About this exercise:
Search the records for the string "caption", and show each line where it appears.

------------------------------------

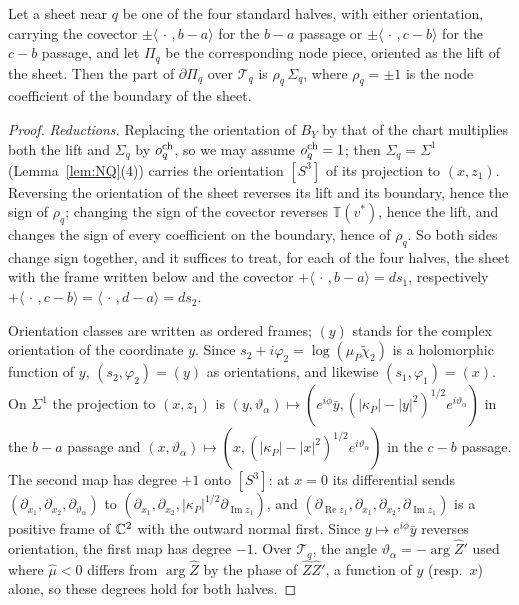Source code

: \begin{lemma}\label{lem:SI}
Let a sheet near $q$ be one of the four standard halves, with either orientation, carrying the covector
$\pm\langle\,\cdot\,,b-a\rangle$ for the $b-a$ passage or $\pm\langle\,\cdot\,,c-b\rangle$ for the $c-b$ passage, and let
$\Pi_q$ be the corresponding node piece, oriented as the lift of the sheet. Then the part of $\partial\Pi_q$ over
$\mathscr T_q$ is $\rho_q\,\Sigma_q$, where $\rho_q=\pm1$ is the node coefficient of the boundary of the sheet.
\end{lemma}

\begin{proof}
\emph{Reductions.} Replacing the orientation of $B_Y$ by that of the chart multiplies both the lift and $\Sigma_q$ by
$o^{\rm ch}_q$, so we may assume $o^{\rm ch}_q=1$; then $\Sigma_q=\Sigma^1$ (Lemma~\ref{lem:NQ}(4)) carries the orientation
$[S^3]$ of its projection to $(x,z_1)$. Reversing the orientation of the sheet reverses its lift and its boundary, hence
the sign of $\rho_q$; changing the sign of the covector reverses $\mathbb T(v^*)$, hence the lift, and changes the sign of
every coefficient on the boundary, hence of $\rho_q$. So both sides change sign together, and it suffices to treat, for each
of the four halves, the sheet with the frame written below and the covector $+\langle\,\cdot\,,b-a\rangle=ds_1$, respectively
$+\langle\,\cdot\,,c-b\rangle=\langle\,\cdot\,,d-a\rangle=ds_2$.

Orientation classes are written as ordered frames; $(y)$ stands for the complex orientation of the coordinate $y$. Since
$s_2+i\varphi_2=\log(\mu_P\tilde\chi_2)$ is a holomorphic function of $y$, $(s_2,\varphi_2)=(y)$ as orientations, and
likewise $(s_1,\varphi_1)=(x)$. On $\Sigma^1$ the projection to $(x,z_1)$ is
$(y,\vartheta_\alpha)\mapsto(e^{i\phi}\bar y,(|\kappa_P|-|y|^2)^{1/2}e^{i\vartheta_\alpha})$ in the $b-a$ passage and
$(x,\vartheta_\alpha)\mapsto(x,(|\kappa_P|-|x|^2)^{1/2}e^{i\vartheta_\alpha})$ in the $c-b$ passage. The second map has degree
$+1$ onto $[S^3]$: at $x=0$ its differential sends $(\partial_{x_1},\partial_{x_2},\partial_{\vartheta_\alpha})$ to
$(\partial_{x_1},\partial_{x_2},|\kappa_P|^{1/2}\partial_{\operatorname{Im}z_1})$, and
$(\partial_{\operatorname{Re}z_1},\partial_{x_1},\partial_{x_2},\partial_{\operatorname{Im}z_1})$ is a positive frame of $\C^2$ with the
outward normal first. Since $y\mapsto e^{i\phi}\bar y$ reverses orientation, the first map has degree $-1$. Over
$\mathscr T_q$, the angle $\vartheta_\alpha=-\arg\hat Z'$ used where $\hat\mu<0$ differs from $\arg\hat Z$ by the phase of
$\hat Z\hat Z'$, a function of $y$ (resp.\ $x$) alone, so these degrees hold for both halves.


\end{proof}
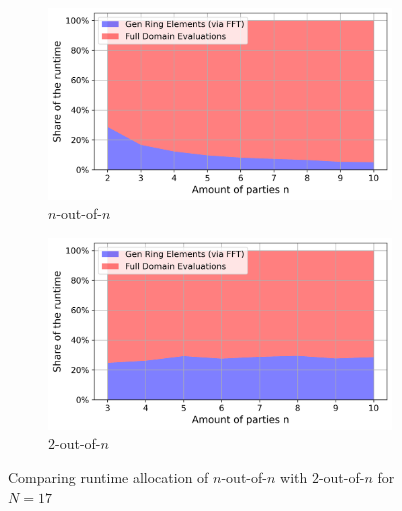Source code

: \begin{figure}[t]
    \hspace{-1em}
    \begin{subfigure}[b]{0.5\textwidth}
        \centering
        \includegraphics[scale=0.49]{images/plots/bbs_noutofN_percentage_dist.png}
        \caption{$n$-out-of-$n$}
    \end{subfigure}
    \hspace{0em}
    \begin{subfigure}[b]{0.5\textwidth}
        \centering
        \includegraphics[scale=0.49]{images/plots/bbs_TAUoutofN_percentage_dist.png}
        \caption{$2$-out-of-$n$}
    \end{subfigure}
    \label{fig:runtimeAllocationComparision}
    \caption{Comparing runtime allocation of $n$-out-of-$n$ with $2$-out-of-$n$ for $N=17$}
\end{figure}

------------------------------------

Exercise answer:
        \caption{$n$-out-of-$n$}
        \caption{$2$-out-of-$n$}
    \caption{Comparing runtime allocation of $n$-out-of-$n$ with $2$-out-of-$n$ for $N=17$}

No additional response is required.